━━ Listed entries

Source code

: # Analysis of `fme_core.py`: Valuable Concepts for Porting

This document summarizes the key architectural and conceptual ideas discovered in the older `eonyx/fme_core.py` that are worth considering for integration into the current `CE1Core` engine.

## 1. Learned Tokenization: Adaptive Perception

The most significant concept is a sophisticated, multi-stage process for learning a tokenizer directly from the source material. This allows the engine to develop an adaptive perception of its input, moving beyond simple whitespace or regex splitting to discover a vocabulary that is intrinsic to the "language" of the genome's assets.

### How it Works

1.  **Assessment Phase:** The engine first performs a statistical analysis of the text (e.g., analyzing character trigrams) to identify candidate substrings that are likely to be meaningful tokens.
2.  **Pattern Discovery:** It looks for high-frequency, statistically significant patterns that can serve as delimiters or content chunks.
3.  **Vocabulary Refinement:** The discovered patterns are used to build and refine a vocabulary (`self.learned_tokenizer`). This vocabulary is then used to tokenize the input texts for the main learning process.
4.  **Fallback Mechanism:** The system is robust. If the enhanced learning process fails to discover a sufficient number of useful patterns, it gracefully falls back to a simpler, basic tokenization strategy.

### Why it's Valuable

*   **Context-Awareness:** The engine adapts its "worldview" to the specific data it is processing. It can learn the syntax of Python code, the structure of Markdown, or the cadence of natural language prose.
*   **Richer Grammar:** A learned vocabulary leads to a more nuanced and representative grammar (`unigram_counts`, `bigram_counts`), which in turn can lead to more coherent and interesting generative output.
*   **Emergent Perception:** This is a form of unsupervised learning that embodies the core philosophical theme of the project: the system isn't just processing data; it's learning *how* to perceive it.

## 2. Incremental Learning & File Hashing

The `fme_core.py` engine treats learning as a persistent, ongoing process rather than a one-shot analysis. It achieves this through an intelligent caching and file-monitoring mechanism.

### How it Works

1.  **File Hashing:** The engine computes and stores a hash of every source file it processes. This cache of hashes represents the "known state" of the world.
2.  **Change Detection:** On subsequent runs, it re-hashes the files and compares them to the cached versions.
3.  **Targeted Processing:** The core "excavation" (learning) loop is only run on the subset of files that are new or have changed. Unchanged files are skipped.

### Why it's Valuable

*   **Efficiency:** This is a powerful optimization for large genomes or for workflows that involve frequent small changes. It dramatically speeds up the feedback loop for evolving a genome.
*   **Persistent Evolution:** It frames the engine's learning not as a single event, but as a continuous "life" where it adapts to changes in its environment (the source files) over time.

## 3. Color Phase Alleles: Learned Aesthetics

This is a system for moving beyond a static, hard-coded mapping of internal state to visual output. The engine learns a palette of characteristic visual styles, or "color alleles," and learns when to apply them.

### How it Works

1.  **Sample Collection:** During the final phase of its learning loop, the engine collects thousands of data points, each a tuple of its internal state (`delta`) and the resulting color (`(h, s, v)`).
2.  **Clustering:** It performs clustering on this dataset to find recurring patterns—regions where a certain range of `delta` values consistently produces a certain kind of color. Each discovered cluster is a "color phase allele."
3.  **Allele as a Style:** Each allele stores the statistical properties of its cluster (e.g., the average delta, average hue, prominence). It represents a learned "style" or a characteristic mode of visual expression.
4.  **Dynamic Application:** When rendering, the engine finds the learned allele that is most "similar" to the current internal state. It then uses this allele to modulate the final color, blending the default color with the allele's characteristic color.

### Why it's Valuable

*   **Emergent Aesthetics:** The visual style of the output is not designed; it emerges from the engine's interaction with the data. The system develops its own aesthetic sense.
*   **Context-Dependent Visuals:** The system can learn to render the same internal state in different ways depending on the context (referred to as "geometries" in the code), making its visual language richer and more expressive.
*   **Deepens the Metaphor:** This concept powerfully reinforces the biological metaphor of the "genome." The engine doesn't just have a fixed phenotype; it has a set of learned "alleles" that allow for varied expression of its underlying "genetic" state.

━━━━

## What is being asked
Each line containing "state" belongs in the answer; pick these out of the material and copy them.

## Final answer
1.  **File Hashing:** The engine computes and stores a hash of every source file it processes. This cache of hashes represents the "known state" of the world.
This is a system for moving beyond a static, hard-coded mapping of internal state to visual output. The engine learns a palette of characteristic visual styles, or "color alleles," and learns when to apply them.
1.  **Sample Collection:** During the final phase of its learning loop, the engine collects thousands of data points, each a tuple of its internal state (`delta`) and the resulting color (`(h, s, v)`).
4.  **Dynamic Application:** When rendering, the engine finds the learned allele that is most "similar" to the current internal state. It then uses this allele to modulate the final color, blending the default color with the allele's characteristic color.
*   **Context-Dependent Visuals:** The system can learn to render the same internal state in different ways depending on the context (referred to as "geometries" in the code), making its visual language richer and more expressive.
*   **Deepens the Metaphor:** This concept powerfully reinforces the biological metaphor of the "genome." The engine doesn't just have a fixed phenotype; it has a set of learned "alleles" that allow for varied expression of its underlying "genetic" state.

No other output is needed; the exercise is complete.